**BRIEF:**
Could you retype the entries below exactly, omitting every picture?

**THE RECORDS:**
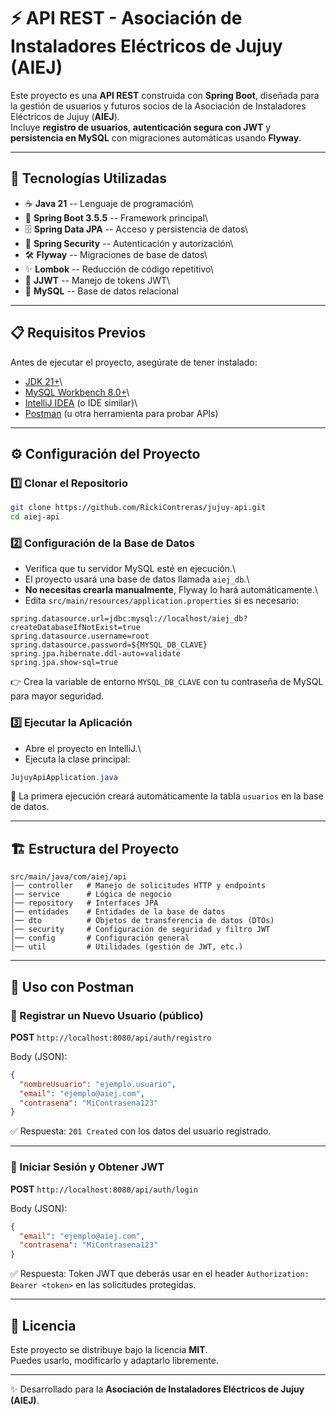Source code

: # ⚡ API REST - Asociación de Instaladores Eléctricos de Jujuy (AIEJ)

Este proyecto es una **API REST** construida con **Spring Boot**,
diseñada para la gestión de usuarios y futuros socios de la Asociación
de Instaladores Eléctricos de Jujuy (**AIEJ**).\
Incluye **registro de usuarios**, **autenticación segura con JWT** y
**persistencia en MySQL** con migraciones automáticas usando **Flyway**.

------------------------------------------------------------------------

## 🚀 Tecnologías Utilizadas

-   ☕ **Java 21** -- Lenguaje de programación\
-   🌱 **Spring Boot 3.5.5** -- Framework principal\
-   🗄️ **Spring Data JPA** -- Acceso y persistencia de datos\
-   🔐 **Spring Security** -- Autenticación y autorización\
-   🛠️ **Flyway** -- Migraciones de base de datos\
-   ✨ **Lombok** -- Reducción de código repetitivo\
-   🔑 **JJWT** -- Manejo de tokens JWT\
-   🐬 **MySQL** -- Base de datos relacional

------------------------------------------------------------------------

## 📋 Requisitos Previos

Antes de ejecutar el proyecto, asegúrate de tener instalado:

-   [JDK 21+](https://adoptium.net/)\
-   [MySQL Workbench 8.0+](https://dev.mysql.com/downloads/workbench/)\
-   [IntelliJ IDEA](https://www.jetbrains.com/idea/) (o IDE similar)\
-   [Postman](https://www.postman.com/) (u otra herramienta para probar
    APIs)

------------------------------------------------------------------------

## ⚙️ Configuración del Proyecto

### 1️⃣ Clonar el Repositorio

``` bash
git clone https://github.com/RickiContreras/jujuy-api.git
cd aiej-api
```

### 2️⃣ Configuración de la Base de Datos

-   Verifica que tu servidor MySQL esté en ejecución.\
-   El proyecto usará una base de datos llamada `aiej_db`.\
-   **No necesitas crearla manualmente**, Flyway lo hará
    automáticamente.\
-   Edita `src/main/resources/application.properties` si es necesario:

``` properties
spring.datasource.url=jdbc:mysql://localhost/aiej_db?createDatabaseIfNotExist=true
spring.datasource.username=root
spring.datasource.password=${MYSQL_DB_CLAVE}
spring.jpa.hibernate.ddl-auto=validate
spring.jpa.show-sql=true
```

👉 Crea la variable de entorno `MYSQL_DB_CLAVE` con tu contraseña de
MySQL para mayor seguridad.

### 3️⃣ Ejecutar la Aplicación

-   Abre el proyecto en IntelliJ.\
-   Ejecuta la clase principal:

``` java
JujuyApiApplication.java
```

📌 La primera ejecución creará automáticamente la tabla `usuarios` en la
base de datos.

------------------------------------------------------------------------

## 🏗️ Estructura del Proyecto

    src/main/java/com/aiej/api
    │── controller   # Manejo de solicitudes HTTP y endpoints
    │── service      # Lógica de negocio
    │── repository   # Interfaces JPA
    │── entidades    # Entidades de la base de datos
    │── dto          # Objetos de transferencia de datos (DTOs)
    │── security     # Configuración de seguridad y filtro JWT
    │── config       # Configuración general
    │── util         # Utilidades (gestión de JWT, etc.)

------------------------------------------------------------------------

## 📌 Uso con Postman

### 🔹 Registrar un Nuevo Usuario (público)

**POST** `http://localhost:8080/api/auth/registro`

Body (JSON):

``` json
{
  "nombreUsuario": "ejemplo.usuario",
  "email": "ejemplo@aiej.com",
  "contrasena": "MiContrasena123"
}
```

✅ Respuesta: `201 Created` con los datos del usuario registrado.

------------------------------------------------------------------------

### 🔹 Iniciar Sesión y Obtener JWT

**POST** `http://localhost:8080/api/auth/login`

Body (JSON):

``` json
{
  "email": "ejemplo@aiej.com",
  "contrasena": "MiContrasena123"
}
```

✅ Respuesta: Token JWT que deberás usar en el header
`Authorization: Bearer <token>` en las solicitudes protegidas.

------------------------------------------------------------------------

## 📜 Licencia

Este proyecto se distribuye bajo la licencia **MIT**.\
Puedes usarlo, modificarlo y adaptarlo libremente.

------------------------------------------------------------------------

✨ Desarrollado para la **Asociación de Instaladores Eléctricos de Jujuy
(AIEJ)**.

**EXERCISE RESULT:**
Source code

: # ⚡ API REST - Asociación de Instaladores Eléctricos de Jujuy (AIEJ)

Este proyecto es una **API REST** construida con **Spring Boot**,
diseñada para la gestión de usuarios y futuros socios de la Asociación
de Instaladores Eléctricos de Jujuy (**AIEJ**).\
Incluye **registro de usuarios**, **autenticación segura con JWT** y
**persistencia en MySQL** con migraciones automáticas usando **Flyway**.

------------------------------------------------------------------------

## 🚀 Tecnologías Utilizadas

-   ☕ **Java 21** -- Lenguaje de programación\
-   🌱 **Spring Boot 3.5.5** -- Framework principal\
-   🗄️ **Spring Data JPA** -- Acceso y persistencia de datos\
-   🔐 **Spring Security** -- Autenticación y autorización\
-   🛠️ **Flyway** -- Migraciones de base de datos\
-   ✨ **Lombok** -- Reducción de código repetitivo\
-   🔑 **JJWT** -- Manejo de tokens JWT\
-   🐬 **MySQL** -- Base de datos relacional

------------------------------------------------------------------------

## 📋 Requisitos Previos

Antes de ejecutar el proyecto, asegúrate de tener instalado:

-   [JDK 21+](https://adoptium.net/)\
-   [MySQL Workbench 8.0+](https://dev.mysql.com/downloads/workbench/)\
-   [IntelliJ IDEA](https://www.jetbrains.com/idea/) (o IDE similar)\
-   [Postman](https://www.postman.com/) (u otra herramienta para probar
    APIs)

------------------------------------------------------------------------

## ⚙️ Configuración del Proyecto

### 1️⃣ Clonar el Repositorio

``` bash
git clone https://github.com/RickiContreras/jujuy-api.git
cd aiej-api
```

### 2️⃣ Configuración de la Base de Datos

-   Verifica que tu servidor MySQL esté en ejecución.\
-   El proyecto usará una base de datos llamada `aiej_db`.\
-   **No necesitas crearla manualmente**, Flyway lo hará
    automáticamente.\
-   Edita `src/main/resources/application.properties` si es necesario:

``` properties
spring.datasource.url=jdbc:mysql://localhost/aiej_db?createDatabaseIfNotExist=true
spring.datasource.username=root
spring.datasource.password=${MYSQL_DB_CLAVE}
spring.jpa.hibernate.ddl-auto=validate
spring.jpa.show-sql=true
```

👉 Crea la variable de entorno `MYSQL_DB_CLAVE` con tu contraseña de
MySQL para mayor seguridad.

### 3️⃣ Ejecutar la Aplicación

-   Abre el proyecto en IntelliJ.\
-   Ejecuta la clase principal:

``` java
JujuyApiApplication.java
```

📌 La primera ejecución creará automáticamente la tabla `usuarios` en la
base de datos.

------------------------------------------------------------------------

## 🏗️ Estructura del Proyecto

    src/main/java/com/aiej/api
    │── controller   # Manejo de solicitudes HTTP y endpoints
    │── service      # Lógica de negocio
    │── repository   # Interfaces JPA
    │── entidades    # Entidades de la base de datos
    │── dto          # Objetos de transferencia de datos (DTOs)
    │── security     # Configuración de seguridad y filtro JWT
    │── config       # Configuración general
    │── util         # Utilidades (gestión de JWT, etc.)

------------------------------------------------------------------------

## 📌 Uso con Postman

### 🔹 Registrar un Nuevo Usuario (público)

**POST** `http://localhost:8080/api/auth/registro`

Body (JSON):

``` json
{
  "nombreUsuario": "ejemplo.usuario",
  "email": "ejemplo@aiej.com",
  "contrasena": "MiContrasena123"
}
```

✅ Respuesta: `201 Created` con los datos del usuario registrado.

------------------------------------------------------------------------

### 🔹 Iniciar Sesión y Obtener JWT

**POST** `http://localhost:8080/api/auth/login`

Body (JSON):

``` json
{
  "email": "ejemplo@aiej.com",
  "contrasena": "MiContrasena123"
}
```

✅ Respuesta: Token JWT que deberás usar en el header
`Authorization: Bearer <token>` en las solicitudes protegidas.

------------------------------------------------------------------------

## 📜 Licencia

Este proyecto se distribuye bajo la licencia **MIT**.\
Puedes usarlo, modificarlo y adaptarlo libremente.

------------------------------------------------------------------------

✨ Desarrollado para la **Asociación de Instaladores Eléctricos de Jujuy
(AIEJ)**.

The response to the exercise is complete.